THE PROBLEM ▸
Set down every record below exactly as written, but leave out the pictures.

MATERIAL FOR THE TASK ▸
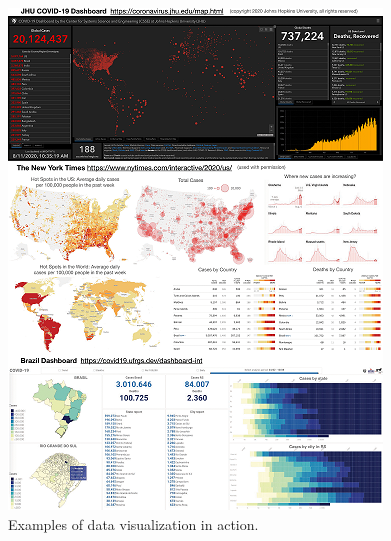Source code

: \begin{figure}[htbp]
\centerline{\includegraphics{Chapitre1/dashboard.png}}
\caption{Examples of data visualization in action.}
\label{fig}
\end{figure}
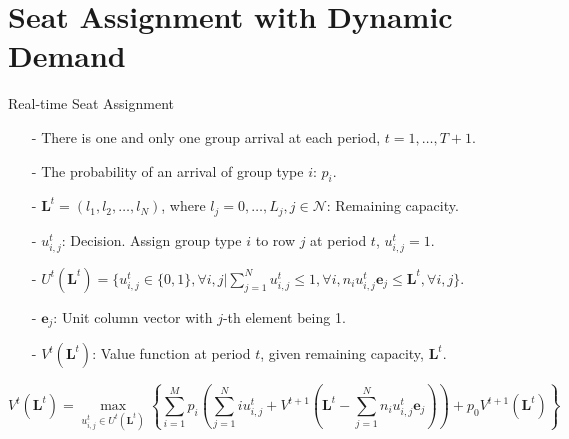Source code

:
\section{Seat Assignment with Dynamic Demand}
    \frame{\sectionpage}

    \begin{frame}{Real-time Seat Assignment}
      \centering
      \small
      \begin{itemize}
      \item[-] There is one and only one group arrival at each period, $t = 1, \ldots, T+1$. 
      \item[-] The probability of an arrival of group type $i$: $p_i$.
      \item[-] $\mathbf{L}^{t} = (l_1, l_2, \ldots, l_{N})$, where $l_j =0,\ldots, L_j, j\in \mathcal{N}$: Remaining capacity.
      \item[-] $u_{i,j}^{t}$: Decision. Assign group type $i$ to row $j$ at period $t$, $u_{i,j}^t =1$.
      \item[-] $U^{t}(\mathbf{L}^{t}) = \{u_{i,j}^{t} \in\{0,1\}, \forall i,j| \sum_{j=1}^{N} u_{i,j}^{t} \leq 1, \forall i, n_{i}u_{i,j}^{t}\mathbf{e}_j \leq \mathbf{L}^{t}, \forall i,j \}$.
      \item[-] $\mathbf{e}_j$: Unit column vector with $j$-th element being 1.
      \item[-] $V^{t}(\mathbf{L}^{t})$: Value function at period $t$, given remaining capacity, $\mathbf{L}^{t}$.
      \end{itemize}
  
      $$V^{t}(\mathbf{L}^{t}) = \max_{u_{i,j}^{t} \in U^{t}(\mathbf{L}^{t})}\left\{ \sum_{i=1}^{M} p_i ( \sum_{j=1}^{N} i u_{i,j}^{t} + V^{t+1}(\mathbf{L}^{t}- \sum_{j=1}^{N} n_i u_{i,j}^{t}\mathbf{e}_j)) + p_0 V^{t+1}(\mathbf{L}^{t})\right\}$$
      \small
  \end{frame}

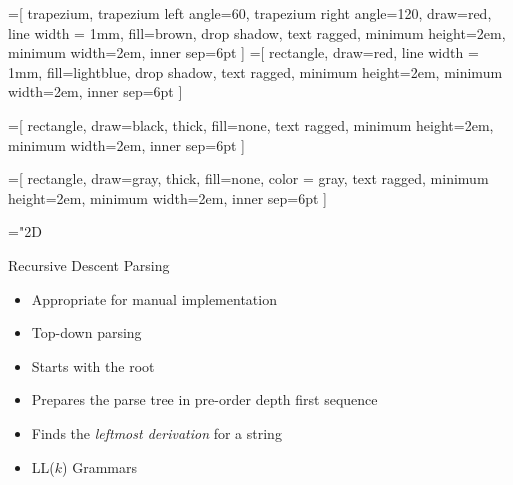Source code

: \documentclass{beamer}
\begin{document}
=[%
      trapezium, trapezium left angle=60, trapezium right angle=120, draw=red, line width = 1mm, fill=brown, drop shadow,
      text ragged, minimum height=2em, minimum width=2em, inner sep=6pt
]
=[%
      rectangle, draw=red, line width = 1mm, fill=lightblue, drop shadow,
      text ragged, minimum height=2em, minimum width=2em, inner sep=6pt
]

=[%
      rectangle, draw=black, thick, fill=none,
      text ragged, minimum height=2em, minimum width=2em, inner sep=6pt
]

=[%
      rectangle, draw=gray, thick, fill=none, color = gray,
      text ragged, minimum height=2em, minimum width=2em, inner sep=6pt
]



\mathchardef\mhyphen="2D


\begin{frame}{Recursive Descent Parsing}

\pause
\begin{itemize}
	\item Appropriate for manual implementation
	\item Top-down parsing
	\item Starts with the root
	\item Prepares the parse tree in pre-order depth first sequence
	\item Finds the \textit{leftmost derivation} for a string
	\item LL($k$) Grammars
\end{itemize}
\end{frame}
\end{document}
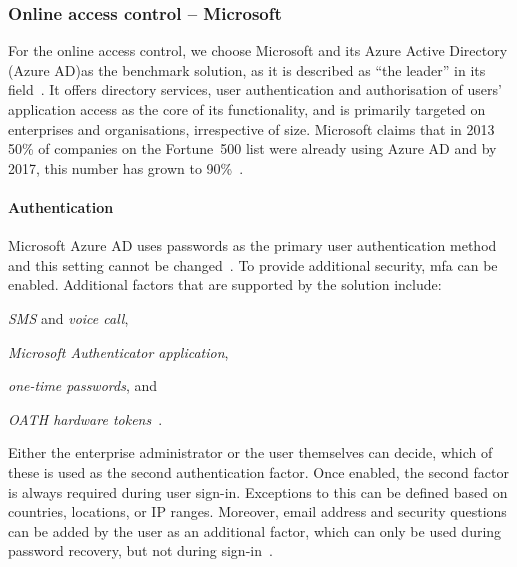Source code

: \subsubsection{Online access control -- Microsoft}\label{sec:online-access-control}

For the online access control, we choose Microsoft and its Azure Active Directory (Azure AD)\footnotemark as the benchmark solution, as it is described as ``the leader'' in its field~\cite{Kreizman2018MagicWorldwide}. It offers directory services, user authentication and authorisation of users' application access as the core of its functionality, and is primarily targeted on enterprises and organisations, irrespective of size. Microsoft claims that in 2013 50\% of companies on the Fortune~500 list were already using Azure AD and by 2017, this number has grown to 90\%~\cite{Martin201350Azure}.


\paragraph{Authentication} Microsoft Azure AD uses passwords as the primary user authentication method and this setting cannot be changed~\cite{Flores2019AuthenticationMethods}. To provide additional security, \acrlong{mfa} can be enabled. Additional factors that are supported by the solution include:
\begin{enumerate*}[label=(\roman*)]
    \item \textit{SMS} and \textit{voice call},
    \item \textit{Microsoft Authenticator application},
    \item \textit{one-time passwords}, and 
    \item \textit{OATH hardware tokens}\footnotemark~\cite{Flores2019AuthenticationMethods}.
\end{enumerate*}

Either the enterprise administrator or the user themselves can decide, which of these is used as the second authentication factor. Once enabled, the second factor is always required during user sign-in. Exceptions to this can be defined based on countries, locations, or IP ranges. Moreover, email address and security questions can be added by the user as an additional factor, which can only be used during password recovery, but not during sign-in~\cite{eross-msft2018ConfigureAuthentication}.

EXPECTED ANSWER ▸
Source code

: \begin{figure}[htbp]
\centerline{\includegraphics{Chapitre1/dashboard.png}}
\caption{Examples of data visualization in action.}
\label{fig}
\end{figure}
Source code

:
\section{Seat Assignment with Dynamic Demand}
    \frame{\sectionpage}

    \begin{frame}{Real-time Seat Assignment}
      \centering
      \small
      \begin{itemize}
      \item[-] There is one and only one group arrival at each period, $t = 1, \ldots, T+1$. 
      \item[-] The probability of an arrival of group type $i$: $p_i$.
      \item[-] $\mathbf{L}^{t} = (l_1, l_2, \ldots, l_{N})$, where $l_j =0,\ldots, L_j, j\in \mathcal{N}$: Remaining capacity.
      \item[-] $u_{i,j}^{t}$: Decision. Assign group type $i$ to row $j$ at period $t$, $u_{i,j}^t =1$.
      \item[-] $U^{t}(\mathbf{L}^{t}) = \{u_{i,j}^{t} \in\{0,1\}, \forall i,j| \sum_{j=1}^{N} u_{i,j}^{t} \leq 1, \forall i, n_{i}u_{i,j}^{t}\mathbf{e}_j \leq \mathbf{L}^{t}, \forall i,j \}$.
      \item[-] $\mathbf{e}_j$: Unit column vector with $j$-th element being 1.
      \item[-] $V^{t}(\mathbf{L}^{t})$: Value function at period $t$, given remaining capacity, $\mathbf{L}^{t}$.
      \end{itemize}
  
      $$V^{t}(\mathbf{L}^{t}) = \max_{u_{i,j}^{t} \in U^{t}(\mathbf{L}^{t})}\left\{ \sum_{i=1}^{M} p_i ( \sum_{j=1}^{N} i u_{i,j}^{t} + V^{t+1}(\mathbf{L}^{t}- \sum_{j=1}^{N} n_i u_{i,j}^{t}\mathbf{e}_j)) + p_0 V^{t+1}(\mathbf{L}^{t})\right\}$$
      \small
  \end{frame}

Source code

: \documentclass{beamer}
\begin{document}
=[%
      trapezium, trapezium left angle=60, trapezium right angle=120, draw=red, line width = 1mm, fill=brown, drop shadow,
      text ragged, minimum height=2em, minimum width=2em, inner sep=6pt
]
=[%
      rectangle, draw=red, line width = 1mm, fill=lightblue, drop shadow,
      text ragged, minimum height=2em, minimum width=2em, inner sep=6pt
]

=[%
      rectangle, draw=black, thick, fill=none,
      text ragged, minimum height=2em, minimum width=2em, inner sep=6pt
]

=[%
      rectangle, draw=gray, thick, fill=none, color = gray,
      text ragged, minimum height=2em, minimum width=2em, inner sep=6pt
]



\mathchardef\mhyphen="2D


\begin{frame}{Recursive Descent Parsing}

\pause
\begin{itemize}
	\item Appropriate for manual implementation
	\item Top-down parsing
	\item Starts with the root
	\item Prepares the parse tree in pre-order depth first sequence
	\item Finds the \textit{leftmost derivation} for a string
	\item LL($k$) Grammars
\end{itemize}
\end{frame}
\end{document}
Source code

: \subsubsection{Online access control -- Microsoft}\label{sec:online-access-control}

For the online access control, we choose Microsoft and its Azure Active Directory (Azure AD)\footnotemark as the benchmark solution, as it is described as ``the leader'' in its field~\cite{Kreizman2018MagicWorldwide}. It offers directory services, user authentication and authorisation of users' application access as the core of its functionality, and is primarily targeted on enterprises and organisations, irrespective of size. Microsoft claims that in 2013 50\% of companies on the Fortune~500 list were already using Azure AD and by 2017, this number has grown to 90\%~\cite{Martin201350Azure}.


\paragraph{Authentication} Microsoft Azure AD uses passwords as the primary user authentication method and this setting cannot be changed~\cite{Flores2019AuthenticationMethods}. To provide additional security, \acrlong{mfa} can be enabled. Additional factors that are supported by the solution include:
\begin{enumerate*}[label=(\roman*)]
    \item \textit{SMS} and \textit{voice call},
    \item \textit{Microsoft Authenticator application},
    \item \textit{one-time passwords}, and 
    \item \textit{OATH hardware tokens}\footnotemark~\cite{Flores2019AuthenticationMethods}.
\end{enumerate*}

Either the enterprise administrator or the user themselves can decide, which of these is used as the second authentication factor. Once enabled, the second factor is always required during user sign-in. Exceptions to this can be defined based on countries, locations, or IP ranges. Moreover, email address and security questions can be added by the user as an additional factor, which can only be used during password recovery, but not during sign-in~\cite{eross-msft2018ConfigureAuthentication}.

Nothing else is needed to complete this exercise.